Sabine Postel: Ich fand's hervorragend. Wir werden im Moment mit Krimis überhäuft, die in die Comedy-Ecke schielen. Bei Radio Bremen haben wir immer versucht, brisante und sozialpolitische Themen anzusprechen.
Das ist Ihnen gelungen. Der Film kommt mitten in einer Zuwanderungsdebatte. Und ausgerechnet jetzt zeigt der "Tatort" eine arabisch-stämmige Familie, die praktisch nur aus Verbrechern besteht.

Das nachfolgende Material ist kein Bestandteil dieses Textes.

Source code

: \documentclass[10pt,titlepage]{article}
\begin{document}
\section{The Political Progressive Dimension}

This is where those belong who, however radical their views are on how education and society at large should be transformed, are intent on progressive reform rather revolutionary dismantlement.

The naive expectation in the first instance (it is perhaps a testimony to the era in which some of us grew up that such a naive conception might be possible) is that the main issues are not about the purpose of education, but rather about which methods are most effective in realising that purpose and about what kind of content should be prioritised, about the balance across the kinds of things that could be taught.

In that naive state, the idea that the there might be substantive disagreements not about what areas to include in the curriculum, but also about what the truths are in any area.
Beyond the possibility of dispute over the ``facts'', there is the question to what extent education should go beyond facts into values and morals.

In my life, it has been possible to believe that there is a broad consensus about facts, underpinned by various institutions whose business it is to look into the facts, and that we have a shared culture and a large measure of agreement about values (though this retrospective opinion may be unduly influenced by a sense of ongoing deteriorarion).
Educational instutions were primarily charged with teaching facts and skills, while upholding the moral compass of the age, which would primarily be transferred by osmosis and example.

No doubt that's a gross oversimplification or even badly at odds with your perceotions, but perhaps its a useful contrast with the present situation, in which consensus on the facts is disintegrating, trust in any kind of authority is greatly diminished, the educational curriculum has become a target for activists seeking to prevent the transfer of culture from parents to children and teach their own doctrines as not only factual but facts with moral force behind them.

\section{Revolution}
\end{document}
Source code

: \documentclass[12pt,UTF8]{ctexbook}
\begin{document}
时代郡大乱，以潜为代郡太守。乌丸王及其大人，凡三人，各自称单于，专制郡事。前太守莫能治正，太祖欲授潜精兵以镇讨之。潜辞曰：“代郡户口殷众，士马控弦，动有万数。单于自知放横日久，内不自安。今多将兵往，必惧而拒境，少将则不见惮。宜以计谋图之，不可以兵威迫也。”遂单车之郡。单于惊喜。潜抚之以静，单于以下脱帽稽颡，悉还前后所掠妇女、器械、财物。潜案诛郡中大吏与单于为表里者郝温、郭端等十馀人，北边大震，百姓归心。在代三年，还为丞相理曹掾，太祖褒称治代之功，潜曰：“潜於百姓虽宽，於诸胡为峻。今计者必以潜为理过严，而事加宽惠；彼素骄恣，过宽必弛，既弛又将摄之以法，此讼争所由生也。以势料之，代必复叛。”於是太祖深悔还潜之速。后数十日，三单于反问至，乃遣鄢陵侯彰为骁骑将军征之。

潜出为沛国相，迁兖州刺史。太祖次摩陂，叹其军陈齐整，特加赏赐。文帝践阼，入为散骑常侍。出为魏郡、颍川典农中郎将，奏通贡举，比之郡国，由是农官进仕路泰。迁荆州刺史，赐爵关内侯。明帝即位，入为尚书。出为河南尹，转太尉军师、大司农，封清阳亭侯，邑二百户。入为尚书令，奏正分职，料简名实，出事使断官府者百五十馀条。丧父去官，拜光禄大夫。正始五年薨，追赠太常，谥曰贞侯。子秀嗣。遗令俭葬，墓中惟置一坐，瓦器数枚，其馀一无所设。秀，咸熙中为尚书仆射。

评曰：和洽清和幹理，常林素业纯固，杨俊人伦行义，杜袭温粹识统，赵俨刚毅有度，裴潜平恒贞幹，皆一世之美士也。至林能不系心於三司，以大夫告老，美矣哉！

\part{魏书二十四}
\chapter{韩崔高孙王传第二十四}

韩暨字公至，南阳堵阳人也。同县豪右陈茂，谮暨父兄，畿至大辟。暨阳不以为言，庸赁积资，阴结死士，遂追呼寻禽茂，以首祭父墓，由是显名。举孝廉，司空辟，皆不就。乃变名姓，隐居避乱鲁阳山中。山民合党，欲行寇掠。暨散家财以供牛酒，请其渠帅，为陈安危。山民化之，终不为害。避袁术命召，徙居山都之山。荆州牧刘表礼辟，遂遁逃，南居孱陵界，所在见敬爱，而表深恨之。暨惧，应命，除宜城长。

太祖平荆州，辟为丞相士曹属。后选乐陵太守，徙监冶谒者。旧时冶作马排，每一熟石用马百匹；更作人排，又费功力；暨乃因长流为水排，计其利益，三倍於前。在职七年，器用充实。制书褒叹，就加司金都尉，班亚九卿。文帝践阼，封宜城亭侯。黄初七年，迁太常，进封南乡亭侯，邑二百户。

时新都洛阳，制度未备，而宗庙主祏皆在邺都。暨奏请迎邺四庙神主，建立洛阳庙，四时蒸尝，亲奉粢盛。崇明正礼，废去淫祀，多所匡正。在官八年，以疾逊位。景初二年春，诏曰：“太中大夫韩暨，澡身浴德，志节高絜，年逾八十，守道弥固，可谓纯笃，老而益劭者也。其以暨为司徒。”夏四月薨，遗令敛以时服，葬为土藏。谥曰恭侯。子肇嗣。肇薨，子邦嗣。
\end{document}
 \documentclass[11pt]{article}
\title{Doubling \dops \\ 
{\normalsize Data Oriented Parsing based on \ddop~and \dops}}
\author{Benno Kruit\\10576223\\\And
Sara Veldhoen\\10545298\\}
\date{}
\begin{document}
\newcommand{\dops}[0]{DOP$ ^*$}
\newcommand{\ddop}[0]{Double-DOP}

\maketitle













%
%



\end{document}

Postel: Diese Clans gibt es nun mal und deren Macht ist beängstigend. Man muss doch den Finger auch in Wunden legen können. Ob das nun die Kurden-Mafia, die libanesische, die russische oder die deutsche Mafia ist - es gibt diese Strukturen. Man kann ja nicht aus Angst vor unangebrachten Rassismus-Vorwürfen solche Missstände nicht mehr thematisieren.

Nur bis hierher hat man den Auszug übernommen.